Heute mal wieder aus einem ziemlich unweihnachtlichen Starbucks.

Bis bald.

Birgit

Samstag, 10. Dezember 2016

Vorweihnachtszeit in Nürnberg - Abwarten und Kaffee trinken

Warum ich die Vorweihnachtszeit mag
Ich lebe ja sehr gerne in Nürnberg mit seiner langen Geschichte, der schönen Altstadt, Bratwürsten, Lebkuchen, Butzenscheiben und seinen toleranten Menschen.

Ich hab ja erst dieses Jahr richtig herausgefunden, dass die Nürnberger toleranter sind, als ich gedacht habe. Manche gucken (aber eher interessiert als böse) und bisher habe ich noch kein böses Wort bekommen. Ich bin stolz auf meine Stadt.

Der Nürnberger Christkindlesmarkt ist die Gelegenheit, alte Nürnberger Traditionen und Spezialitäten kennenzulernen und zu genießen.



Obwohl ich schon auf einigen Weihnachtsmärkten war, ist mir der Nürnberger der Liebste (dicht gefolgt von Leipzig).

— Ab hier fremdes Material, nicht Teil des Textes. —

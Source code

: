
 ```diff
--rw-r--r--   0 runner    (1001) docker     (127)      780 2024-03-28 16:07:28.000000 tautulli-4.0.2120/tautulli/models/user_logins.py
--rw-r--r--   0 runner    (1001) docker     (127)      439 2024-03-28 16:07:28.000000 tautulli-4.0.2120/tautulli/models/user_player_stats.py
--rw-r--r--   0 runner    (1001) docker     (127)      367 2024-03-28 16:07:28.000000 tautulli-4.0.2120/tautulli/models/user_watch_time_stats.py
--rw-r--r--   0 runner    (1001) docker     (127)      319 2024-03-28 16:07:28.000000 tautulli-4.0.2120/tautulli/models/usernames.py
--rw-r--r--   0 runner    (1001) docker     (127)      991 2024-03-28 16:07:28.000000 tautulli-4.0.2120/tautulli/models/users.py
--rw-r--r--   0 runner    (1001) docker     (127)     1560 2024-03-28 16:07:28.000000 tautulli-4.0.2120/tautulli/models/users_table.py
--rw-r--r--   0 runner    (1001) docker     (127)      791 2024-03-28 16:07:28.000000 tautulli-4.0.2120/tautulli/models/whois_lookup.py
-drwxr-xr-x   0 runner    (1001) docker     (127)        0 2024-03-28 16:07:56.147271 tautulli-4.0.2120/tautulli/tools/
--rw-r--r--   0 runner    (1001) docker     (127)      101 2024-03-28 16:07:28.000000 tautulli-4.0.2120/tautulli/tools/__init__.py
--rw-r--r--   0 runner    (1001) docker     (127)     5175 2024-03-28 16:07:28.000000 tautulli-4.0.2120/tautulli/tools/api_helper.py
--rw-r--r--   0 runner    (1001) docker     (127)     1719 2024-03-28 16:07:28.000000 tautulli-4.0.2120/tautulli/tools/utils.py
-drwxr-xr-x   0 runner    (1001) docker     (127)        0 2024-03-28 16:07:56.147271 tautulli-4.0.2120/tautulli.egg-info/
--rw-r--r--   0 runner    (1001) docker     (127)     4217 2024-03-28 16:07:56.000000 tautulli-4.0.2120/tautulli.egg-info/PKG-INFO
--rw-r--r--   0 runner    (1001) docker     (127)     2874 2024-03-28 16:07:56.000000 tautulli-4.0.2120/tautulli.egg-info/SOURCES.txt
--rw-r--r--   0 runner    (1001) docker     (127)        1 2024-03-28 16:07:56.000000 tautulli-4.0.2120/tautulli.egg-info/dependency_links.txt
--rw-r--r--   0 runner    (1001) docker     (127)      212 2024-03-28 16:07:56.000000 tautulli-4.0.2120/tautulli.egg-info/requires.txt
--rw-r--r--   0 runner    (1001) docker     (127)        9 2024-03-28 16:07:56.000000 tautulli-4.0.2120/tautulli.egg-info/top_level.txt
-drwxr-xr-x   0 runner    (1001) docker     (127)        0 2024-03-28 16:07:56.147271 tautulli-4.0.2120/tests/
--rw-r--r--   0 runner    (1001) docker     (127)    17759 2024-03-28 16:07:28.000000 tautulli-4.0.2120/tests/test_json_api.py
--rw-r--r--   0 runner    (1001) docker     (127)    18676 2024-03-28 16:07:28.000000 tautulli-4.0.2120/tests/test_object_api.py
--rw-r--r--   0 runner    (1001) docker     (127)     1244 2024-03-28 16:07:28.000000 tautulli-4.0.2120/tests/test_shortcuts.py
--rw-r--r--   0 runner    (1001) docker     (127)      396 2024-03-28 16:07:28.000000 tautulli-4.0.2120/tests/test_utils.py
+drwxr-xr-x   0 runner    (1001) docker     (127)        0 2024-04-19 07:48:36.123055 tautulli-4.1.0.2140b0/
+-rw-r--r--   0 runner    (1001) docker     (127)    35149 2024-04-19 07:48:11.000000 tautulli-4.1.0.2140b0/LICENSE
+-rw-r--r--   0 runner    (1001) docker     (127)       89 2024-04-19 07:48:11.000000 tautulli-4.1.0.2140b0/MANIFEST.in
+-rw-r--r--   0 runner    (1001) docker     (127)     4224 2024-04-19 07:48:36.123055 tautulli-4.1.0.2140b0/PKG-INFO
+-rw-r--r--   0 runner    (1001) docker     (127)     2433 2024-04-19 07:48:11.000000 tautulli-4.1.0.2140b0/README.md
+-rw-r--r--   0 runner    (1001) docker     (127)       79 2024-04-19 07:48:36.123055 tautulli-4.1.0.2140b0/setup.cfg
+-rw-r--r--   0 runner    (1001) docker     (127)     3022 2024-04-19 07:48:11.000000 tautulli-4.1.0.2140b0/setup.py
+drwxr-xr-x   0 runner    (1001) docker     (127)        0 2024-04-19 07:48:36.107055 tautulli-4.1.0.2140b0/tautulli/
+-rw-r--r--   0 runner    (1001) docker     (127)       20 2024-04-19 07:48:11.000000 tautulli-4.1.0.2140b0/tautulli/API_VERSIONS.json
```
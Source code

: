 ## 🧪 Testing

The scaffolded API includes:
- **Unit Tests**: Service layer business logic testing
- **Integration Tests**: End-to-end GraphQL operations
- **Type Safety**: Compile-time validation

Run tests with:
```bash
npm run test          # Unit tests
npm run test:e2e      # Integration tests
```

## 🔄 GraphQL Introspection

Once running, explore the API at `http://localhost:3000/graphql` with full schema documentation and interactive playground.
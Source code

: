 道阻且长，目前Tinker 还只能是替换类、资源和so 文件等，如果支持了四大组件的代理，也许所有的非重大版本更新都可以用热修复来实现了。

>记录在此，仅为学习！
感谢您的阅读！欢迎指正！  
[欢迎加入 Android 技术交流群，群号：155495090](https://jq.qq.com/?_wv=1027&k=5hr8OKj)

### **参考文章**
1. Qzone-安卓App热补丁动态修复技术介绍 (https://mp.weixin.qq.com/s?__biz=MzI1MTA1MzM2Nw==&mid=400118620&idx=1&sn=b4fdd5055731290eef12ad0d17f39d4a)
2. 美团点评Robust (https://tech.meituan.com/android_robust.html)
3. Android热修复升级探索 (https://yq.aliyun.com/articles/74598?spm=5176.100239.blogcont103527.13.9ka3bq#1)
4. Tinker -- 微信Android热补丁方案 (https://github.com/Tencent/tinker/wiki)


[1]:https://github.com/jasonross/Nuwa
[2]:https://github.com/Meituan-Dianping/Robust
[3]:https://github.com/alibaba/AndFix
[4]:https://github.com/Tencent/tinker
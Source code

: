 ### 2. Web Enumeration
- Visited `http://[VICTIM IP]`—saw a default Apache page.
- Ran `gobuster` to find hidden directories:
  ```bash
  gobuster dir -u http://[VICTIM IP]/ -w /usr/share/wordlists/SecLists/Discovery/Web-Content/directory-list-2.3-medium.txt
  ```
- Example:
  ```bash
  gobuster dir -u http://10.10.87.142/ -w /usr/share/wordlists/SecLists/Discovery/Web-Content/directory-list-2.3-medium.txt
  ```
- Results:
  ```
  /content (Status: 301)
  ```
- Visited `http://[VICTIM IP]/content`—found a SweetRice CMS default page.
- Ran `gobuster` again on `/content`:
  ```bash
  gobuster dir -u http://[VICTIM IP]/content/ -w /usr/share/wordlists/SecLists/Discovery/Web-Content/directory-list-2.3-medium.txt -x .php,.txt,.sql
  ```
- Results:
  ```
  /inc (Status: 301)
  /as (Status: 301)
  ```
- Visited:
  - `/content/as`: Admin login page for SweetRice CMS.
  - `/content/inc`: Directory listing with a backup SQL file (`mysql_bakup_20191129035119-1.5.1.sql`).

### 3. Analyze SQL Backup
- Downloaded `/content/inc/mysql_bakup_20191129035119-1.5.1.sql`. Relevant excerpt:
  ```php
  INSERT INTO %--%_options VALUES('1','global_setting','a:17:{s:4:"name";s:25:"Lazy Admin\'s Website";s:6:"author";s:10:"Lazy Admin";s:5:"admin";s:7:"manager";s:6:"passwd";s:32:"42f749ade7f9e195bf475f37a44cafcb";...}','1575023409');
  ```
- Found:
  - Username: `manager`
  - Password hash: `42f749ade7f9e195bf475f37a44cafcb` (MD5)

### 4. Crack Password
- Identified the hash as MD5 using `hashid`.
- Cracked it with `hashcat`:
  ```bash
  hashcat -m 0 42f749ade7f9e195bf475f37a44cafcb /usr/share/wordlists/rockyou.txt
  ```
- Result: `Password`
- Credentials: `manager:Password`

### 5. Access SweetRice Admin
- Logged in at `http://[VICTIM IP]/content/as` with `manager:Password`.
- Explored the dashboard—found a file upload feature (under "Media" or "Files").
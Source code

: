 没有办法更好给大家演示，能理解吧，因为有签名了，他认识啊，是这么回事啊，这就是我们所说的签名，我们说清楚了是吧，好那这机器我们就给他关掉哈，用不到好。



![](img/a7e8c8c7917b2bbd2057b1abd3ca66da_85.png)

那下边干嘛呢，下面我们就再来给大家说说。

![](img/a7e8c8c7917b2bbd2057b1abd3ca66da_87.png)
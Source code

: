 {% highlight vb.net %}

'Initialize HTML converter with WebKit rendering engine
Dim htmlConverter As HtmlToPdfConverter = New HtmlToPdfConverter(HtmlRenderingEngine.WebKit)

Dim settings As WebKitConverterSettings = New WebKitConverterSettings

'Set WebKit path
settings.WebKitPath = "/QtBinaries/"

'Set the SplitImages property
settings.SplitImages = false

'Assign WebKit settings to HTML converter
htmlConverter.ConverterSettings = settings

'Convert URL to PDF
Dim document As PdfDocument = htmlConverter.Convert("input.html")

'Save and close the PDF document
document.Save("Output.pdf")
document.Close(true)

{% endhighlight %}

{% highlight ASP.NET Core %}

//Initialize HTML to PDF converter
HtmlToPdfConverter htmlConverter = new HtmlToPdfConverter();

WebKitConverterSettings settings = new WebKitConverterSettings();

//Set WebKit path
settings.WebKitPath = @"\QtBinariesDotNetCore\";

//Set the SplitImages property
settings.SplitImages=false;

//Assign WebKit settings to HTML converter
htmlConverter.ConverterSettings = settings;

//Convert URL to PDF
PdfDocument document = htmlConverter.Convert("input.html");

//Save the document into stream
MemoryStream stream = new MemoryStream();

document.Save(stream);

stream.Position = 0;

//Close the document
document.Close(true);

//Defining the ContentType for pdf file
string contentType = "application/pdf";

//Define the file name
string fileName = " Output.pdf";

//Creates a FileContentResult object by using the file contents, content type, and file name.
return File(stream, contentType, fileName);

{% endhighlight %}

Gut - er hat leider nicht mehr das gleiche Flair wie 1984 und dieses Jahr musste sogar die gute, alte Postkutsche der Polizeiabsperrung weichen - die Terrorangst ist auch auf dem Hauptmarkt angekommen.

Ich liebe es durch die Stadt zu schlendern, Lebkuchen zu naschen, den Duft von Rostbratwürsten und Glühwein in der Nase zu haben und mir die Zeit zu nehmen, mein Leben zu genießen und vielleicht auch noch ein wenig zu Shoppen.

Als transidenter Mensch ist das ja oft gar nicht so einfach, unser Alltag ist manches Mal von Verstecken und Ängsten geprägt. Ich bin froh, dass es bei mir nicht mehr so ist. Das gehört eben auch zum Alltagstest - den Stresslevel langsam herunter zu bekommen, um ein normales Leben führen zu können.

Das "normale" Leben
Nach vielen, vielen Terminen war in der letzten Woche wirklich gar nicht soviel los.
In Teilen von Bayern würde man es wohl als die "staate Zeit" bezeichnen.

Nächste Woche geht es aber wieder voll los - mit Endokrinologie in der Uni-Frauenklinik und meinem ersten Blutbild nach zwei Monaten HRT. Dann der erste Termin bei einer Elektrologistin, die einen Antrag zur Kasse schickt, damit ich auch die letzten, hartnäckigen Barthaare loswerde.

Derzeit warte ich auch noch auf mein zweites Gutachten zur VÄ/PÄ.
Vielleicht bekomme ich ja doch noch ein besonderes Weihnachtsgeschenk?

Jetzt muss ich aber aufhören - mein Kaffee ist leer und ich bekomme gleich Besuch in meinem Lieblingscafé.

Macht es gut und nehmt euch etwas Zeit um die Vorweihnachtszeit zu genießen.